*** GIVEN DATA ***

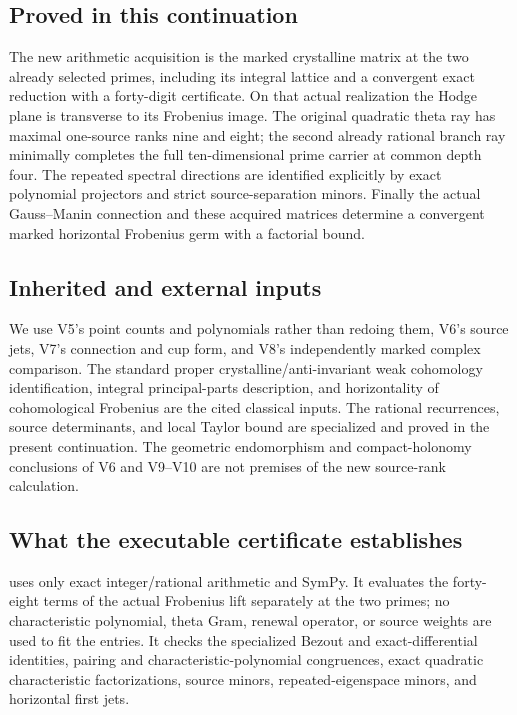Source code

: \documentclass[11pt]{article}
\theoremstyle{definition}
\theoremstyle{remark}
\begin{document}
\subsection{Proved in this continuation}
The new arithmetic acquisition is the marked crystalline matrix at the
two already selected primes, including its integral lattice and a
convergent exact reduction with a forty-digit certificate. On that
actual realization the Hodge plane is transverse to its Frobenius image.
The original quadratic theta ray has maximal one-source ranks nine and
eight; the second already rational branch ray minimally completes the
full ten-dimensional prime carrier at common depth four. The repeated
spectral directions are identified explicitly by exact polynomial
projectors and strict source-separation minors. Finally the actual
Gauss--Manin connection and these acquired matrices determine a
convergent marked horizontal Frobenius germ with a factorial bound.

\subsection{Inherited and external inputs}
We use V5's point counts and polynomials rather than redoing them, V6's
source jets, V7's connection and cup form, and V8's independently marked
complex comparison. The standard proper crystalline/anti-invariant weak
cohomology identification, integral principal-parts description, and
horizontality of cohomological Frobenius are the cited classical inputs.
The rational recurrences, source determinants, and local Taylor bound
are specialized and proved in the present continuation. The geometric
endomorphism and compact-holonomy conclusions of V6 and V9--V10 are not
premises of the new source-rank calculation.

\subsection{What the executable certificate establishes}
 uses only
exact integer/rational arithmetic and SymPy. It evaluates the forty-eight
terms of the actual Frobenius lift separately at the two primes; no
characteristic polynomial, theta Gram, renewal operator, or source
weights are used to fit the entries. It checks the specialized Bezout
and exact-differential identities, pairing and characteristic-polynomial
congruences, exact quadratic characteristic factorizations, source
minors, repeated-eigenspace minors, and horizontal first jets.
\end{document}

*** End of GIVEN DATA ***

WHAT YOU WILL DO: Set down nothing but the lines from the one with "minors, repeated-eigenspace minors, and" through the end of the records, keeping each line exactly as written and including both ends.

SOLUTION TO THIS EXERCISE:
minors, repeated-eigenspace minors, and horizontal first jets.
\end{document}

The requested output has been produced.